I think this is difficult to truly understand on an emotional level until you are actually living it with your own child/their cohort.

It's very much like an amplification of the phenomenon that so many of us are already familiar with by the time our children are preschoolers-- the one where you don't talk about ______ with other parents, or they give you THAT look. Or the obnoxious parents that want everyone to treat Little Lord/Lady Fauntleroy as the budding genius that s/he obviously is when s/he meets developmental milestones days ahead of schedule due to endless parental "oversight" and "assistance."

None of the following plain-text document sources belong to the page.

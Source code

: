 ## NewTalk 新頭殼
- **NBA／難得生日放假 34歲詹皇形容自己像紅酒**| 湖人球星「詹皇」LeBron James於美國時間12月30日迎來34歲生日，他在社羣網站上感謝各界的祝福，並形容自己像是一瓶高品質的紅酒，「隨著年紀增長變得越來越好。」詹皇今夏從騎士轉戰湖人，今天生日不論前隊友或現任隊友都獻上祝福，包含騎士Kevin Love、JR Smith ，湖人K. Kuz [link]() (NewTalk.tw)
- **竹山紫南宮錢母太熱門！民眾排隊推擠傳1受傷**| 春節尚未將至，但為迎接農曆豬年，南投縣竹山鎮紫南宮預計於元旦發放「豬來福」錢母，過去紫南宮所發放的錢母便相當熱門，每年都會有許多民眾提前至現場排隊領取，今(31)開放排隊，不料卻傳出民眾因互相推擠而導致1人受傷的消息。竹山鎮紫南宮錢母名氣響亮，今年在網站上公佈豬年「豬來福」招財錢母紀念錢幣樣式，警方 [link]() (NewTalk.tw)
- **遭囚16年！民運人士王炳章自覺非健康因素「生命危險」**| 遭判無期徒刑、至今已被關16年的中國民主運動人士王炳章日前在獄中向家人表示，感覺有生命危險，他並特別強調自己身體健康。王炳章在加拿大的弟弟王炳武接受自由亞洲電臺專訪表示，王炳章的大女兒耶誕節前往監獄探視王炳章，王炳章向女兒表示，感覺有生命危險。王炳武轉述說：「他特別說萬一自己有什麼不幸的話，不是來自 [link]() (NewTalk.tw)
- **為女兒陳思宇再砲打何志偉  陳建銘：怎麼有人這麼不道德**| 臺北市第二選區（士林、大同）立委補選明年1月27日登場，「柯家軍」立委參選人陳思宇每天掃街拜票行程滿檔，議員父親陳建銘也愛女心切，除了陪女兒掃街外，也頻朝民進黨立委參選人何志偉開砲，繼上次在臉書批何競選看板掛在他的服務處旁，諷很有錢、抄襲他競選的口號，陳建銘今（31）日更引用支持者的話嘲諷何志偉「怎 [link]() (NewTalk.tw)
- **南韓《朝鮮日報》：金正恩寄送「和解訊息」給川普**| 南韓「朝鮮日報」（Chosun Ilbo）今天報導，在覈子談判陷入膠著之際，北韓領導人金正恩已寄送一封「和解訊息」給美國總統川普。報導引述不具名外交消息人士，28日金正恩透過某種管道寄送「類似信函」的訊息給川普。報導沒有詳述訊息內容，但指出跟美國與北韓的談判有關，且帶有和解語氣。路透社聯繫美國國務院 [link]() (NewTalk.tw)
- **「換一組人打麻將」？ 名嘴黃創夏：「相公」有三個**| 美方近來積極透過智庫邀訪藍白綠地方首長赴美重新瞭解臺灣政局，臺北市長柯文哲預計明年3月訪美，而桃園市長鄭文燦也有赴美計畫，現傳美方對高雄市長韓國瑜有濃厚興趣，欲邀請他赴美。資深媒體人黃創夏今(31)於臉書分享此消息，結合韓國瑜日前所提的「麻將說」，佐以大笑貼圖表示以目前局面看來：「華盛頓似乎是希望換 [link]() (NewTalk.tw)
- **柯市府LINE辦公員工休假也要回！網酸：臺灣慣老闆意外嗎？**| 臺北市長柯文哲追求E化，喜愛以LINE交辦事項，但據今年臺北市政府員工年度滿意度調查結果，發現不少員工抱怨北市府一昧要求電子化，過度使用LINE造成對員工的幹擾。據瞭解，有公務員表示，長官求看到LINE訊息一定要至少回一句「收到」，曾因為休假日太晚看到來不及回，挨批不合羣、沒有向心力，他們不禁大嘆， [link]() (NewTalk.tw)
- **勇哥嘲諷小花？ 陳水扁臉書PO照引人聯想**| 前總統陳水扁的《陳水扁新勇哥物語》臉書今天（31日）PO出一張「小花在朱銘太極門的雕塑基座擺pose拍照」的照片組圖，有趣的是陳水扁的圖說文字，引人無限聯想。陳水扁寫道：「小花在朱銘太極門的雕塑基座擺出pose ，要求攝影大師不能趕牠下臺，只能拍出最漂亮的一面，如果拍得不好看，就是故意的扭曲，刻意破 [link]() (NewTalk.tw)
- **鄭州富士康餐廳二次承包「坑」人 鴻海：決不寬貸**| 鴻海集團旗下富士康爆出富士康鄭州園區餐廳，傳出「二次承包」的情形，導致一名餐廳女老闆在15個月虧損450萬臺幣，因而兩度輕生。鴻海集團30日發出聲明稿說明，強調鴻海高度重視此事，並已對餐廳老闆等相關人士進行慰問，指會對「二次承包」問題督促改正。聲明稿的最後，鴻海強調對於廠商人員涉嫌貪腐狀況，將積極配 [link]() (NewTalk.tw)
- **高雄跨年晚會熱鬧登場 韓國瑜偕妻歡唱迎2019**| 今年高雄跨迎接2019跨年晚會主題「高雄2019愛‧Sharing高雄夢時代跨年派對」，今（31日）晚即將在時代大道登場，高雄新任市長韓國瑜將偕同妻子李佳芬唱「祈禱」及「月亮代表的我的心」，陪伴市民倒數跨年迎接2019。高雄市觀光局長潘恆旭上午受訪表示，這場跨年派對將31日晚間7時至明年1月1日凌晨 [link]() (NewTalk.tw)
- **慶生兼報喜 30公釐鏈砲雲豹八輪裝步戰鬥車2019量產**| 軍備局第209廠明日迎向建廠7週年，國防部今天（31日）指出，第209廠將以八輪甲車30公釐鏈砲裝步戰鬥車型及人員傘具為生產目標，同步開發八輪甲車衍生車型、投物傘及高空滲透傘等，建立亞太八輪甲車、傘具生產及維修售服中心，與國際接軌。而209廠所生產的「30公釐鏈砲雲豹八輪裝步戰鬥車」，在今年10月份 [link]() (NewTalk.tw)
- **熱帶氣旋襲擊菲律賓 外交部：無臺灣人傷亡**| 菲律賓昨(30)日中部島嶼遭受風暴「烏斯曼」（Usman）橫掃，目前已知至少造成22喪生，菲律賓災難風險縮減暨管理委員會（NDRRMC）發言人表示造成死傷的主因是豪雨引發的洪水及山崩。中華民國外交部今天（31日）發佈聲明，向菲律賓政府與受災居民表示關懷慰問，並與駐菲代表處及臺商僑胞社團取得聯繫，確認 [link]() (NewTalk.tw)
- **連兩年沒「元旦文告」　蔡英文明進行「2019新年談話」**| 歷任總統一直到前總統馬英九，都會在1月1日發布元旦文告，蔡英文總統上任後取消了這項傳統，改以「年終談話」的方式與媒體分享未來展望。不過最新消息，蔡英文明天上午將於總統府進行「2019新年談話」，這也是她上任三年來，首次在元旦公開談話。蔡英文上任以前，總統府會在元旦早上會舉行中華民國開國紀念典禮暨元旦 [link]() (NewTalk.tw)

An awful lot of the kids in the top 10% of their high school classes are in that latter group. It's one long arc through childhood. THOSE are TigerKids. Some of them are bright, and some of them are MG, but very very few of them are more than that. It's just that mom and dad careful engineer things so that they LOOK as though they could well be HG. It's pretty evident that they aren't, when you meet them in person, but man they can sure look like HG/EG on paper. This is the cohort that is featured in films like "Race to Nowhere." They REALLY don't like EG/PG kids, believe me. Because they know that those kids can do things that the MG ones can't possibly actually do. Of course, some of them aren't above doing it for their kids and lying about it. I wish that I were kidding. Truly.

My impression is that the rate of increase in scholarship funds has grown at about the rate of overall inflation, and that college costs have grown at about the rate of healthcare in the US (several times the rate of inflation). So the gap between the two things has been widening since the 1980's, making the current competitive atmosphere all the more fierce-- and toxic.

Reducing college costs is the only larger solution, I fear. The problem is a fairly significant one, though, when you dig into what is driving those cost increases. There are a lot of structural problems to solve there.


Schrödinger's cat walks into a bar. And doesn't.